Exercise goal: All pictures are to be skipped; retype only the lines from the top of the entries through the line with "[ 2010年第4期　四千老干部对党史的一次民主评议　郭道晖 ]", both included.

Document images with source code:
+++
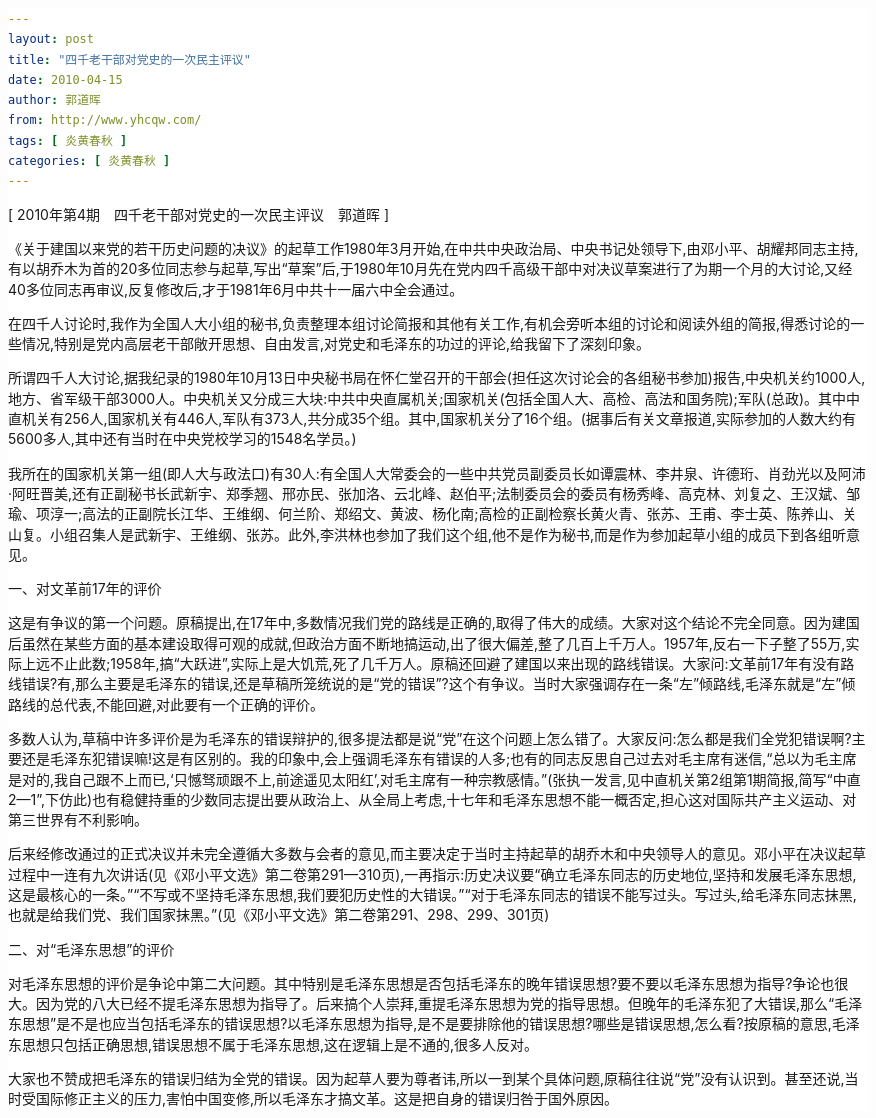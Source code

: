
 ```yaml
---
layout: post
title: "四千老干部对党史的一次民主评议"
date: 2010-04-15
author: 郭道晖
from: http://www.yhcqw.com/
tags: [ 炎黄春秋 ]
categories: [ 炎黄春秋 ]
---
```



[ 2010年第4期　四千老干部对党史的一次民主评议　郭道晖 ]


《关于建国以来党的若干历史问题的决议》的起草工作1980年3月开始,在中共中央政治局、中央书记处领导下,由邓小平、胡耀邦同志主持,有以胡乔木为首的20多位同志参与起草,写出“草案”后,于1980年10月先在党内四千高级干部中对决议草案进行了为期一个月的大讨论,又经40多位同志再审议,反复修改后,才于1981年6月中共十一届六中全会通过。


在四千人讨论时,我作为全国人大小组的秘书,负责整理本组讨论简报和其他有关工作,有机会旁听本组的讨论和阅读外组的简报,得悉讨论的一些情况,特别是党内高层老干部敞开思想、自由发言,对党史和毛泽东的功过的评论,给我留下了深刻印象。


所谓四千人大讨论,据我纪录的1980年10月13日中央秘书局在怀仁堂召开的干部会(担任这次讨论会的各组秘书参加)报告,中央机关约1000人,地方、省军级干部3000人。中央机关又分成三大块:中共中央直属机关;国家机关(包括全国人大、高检、高法和国务院);军队(总政)。其中中直机关有256人,国家机关有446人,军队有373人,共分成35个组。其中,国家机关分了16个组。(据事后有关文章报道,实际参加的人数大约有5600多人,其中还有当时在中央党校学习的1548名学员。)


我所在的国家机关第一组(即人大与政法口)有30人:有全国人大常委会的一些中共党员副委员长如谭震林、李井泉、许德珩、肖劲光以及阿沛·阿旺晋美,还有正副秘书长武新宇、郑季翘、邢亦民、张加洛、云北峰、赵伯平;法制委员会的委员有杨秀峰、高克林、刘复之、王汉斌、邹瑜、项淳一;高法的正副院长江华、王维纲、何兰阶、郑绍文、黄波、杨化南;高检的正副检察长黄火青、张苏、王甫、李士英、陈养山、关山复。小组召集人是武新宇、王维纲、张苏。此外,李洪林也参加了我们这个组,他不是作为秘书,而是作为参加起草小组的成员下到各组听意见。

一、对文革前17年的评价


这是有争议的第一个问题。原稿提出,在17年中,多数情况我们党的路线是正确的,取得了伟大的成绩。大家对这个结论不完全同意。因为建国后虽然在某些方面的基本建设取得可观的成就,但政治方面不断地搞运动,出了很大偏差,整了几百上千万人。1957年,反右一下子整了55万,实际上远不止此数;1958年,搞“大跃进”,实际上是大饥荒,死了几千万人。原稿还回避了建国以来出现的路线错误。大家问:文革前17年有没有路线错误?有,那么主要是毛泽东的错误,还是草稿所笼统说的是“党的错误”?这个有争议。当时大家强调存在一条“左”倾路线,毛泽东就是“左”倾路线的总代表,不能回避,对此要有一个正确的评价。


多数人认为,草稿中许多评价是为毛泽东的错误辩护的,很多提法都是说“党”在这个问题上怎么错了。大家反问:怎么都是我们全党犯错误啊?主要还是毛泽东犯错误嘛!这是有区别的。我的印象中,会上强调毛泽东有错误的人多;也有的同志反思自己过去对毛主席有迷信,“总以为毛主席是对的,我自己跟不上而已,‘只憾驽顽跟不上,前途遥见太阳红’,对毛主席有一种宗教感情。”(张执一发言,见中直机关第2组第1期简报,简写“中直2—1”,下仿此)也有稳健持重的少数同志提出要从政治上、从全局上考虑,十七年和毛泽东思想不能一概否定,担心这对国际共产主义运动、对第三世界有不利影响。


后来经修改通过的正式决议并未完全遵循大多数与会者的意见,而主要决定于当时主持起草的胡乔木和中央领导人的意见。邓小平在决议起草过程中一连有九次讲话(见《邓小平文选》第二卷第291—310页),一再指示:历史决议要“确立毛泽东同志的历史地位,坚持和发展毛泽东思想,这是最核心的一条。”“不写或不坚持毛泽东思想,我们要犯历史性的大错误。”“对于毛泽东同志的错误不能写过头。写过头,给毛泽东同志抹黑,也就是给我们党、我们国家抹黑。”(见《邓小平文选》第二卷第291、298、299、301页)

二、对“毛泽东思想”的评价


对毛泽东思想的评价是争论中第二大问题。其中特别是毛泽东思想是否包括毛泽东的晚年错误思想?要不要以毛泽东思想为指导?争论也很大。因为党的八大已经不提毛泽东思想为指导了。后来搞个人崇拜,重提毛泽东思想为党的指导思想。但晚年的毛泽东犯了大错误,那么“毛泽东思想”是不是也应当包括毛泽东的错误思想?以毛泽东思想为指导,是不是要排除他的错误思想?哪些是错误思想,怎么看?按原稿的意思,毛泽东思想只包括正确思想,错误思想不属于毛泽东思想,这在逻辑上是不通的,很多人反对。


大家也不赞成把毛泽东的错误归结为全党的错误。因为起草人要为尊者讳,所以一到某个具体问题,原稿往往说“党”没有认识到。甚至还说,当时受国际修正主义的压力,害怕中国变修,所以毛泽东才搞文革。这是把自身的错误归咎于国外原因。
+++
Written solution:
Source code

:
 ```yaml
---
layout: post
title: "四千老干部对党史的一次民主评议"
date: 2010-04-15
author: 郭道晖
from: http://www.yhcqw.com/
tags: [ 炎黄春秋 ]
categories: [ 炎黄春秋 ]
---
```



[ 2010年第4期　四千老干部对党史的一次民主评议　郭道晖 ]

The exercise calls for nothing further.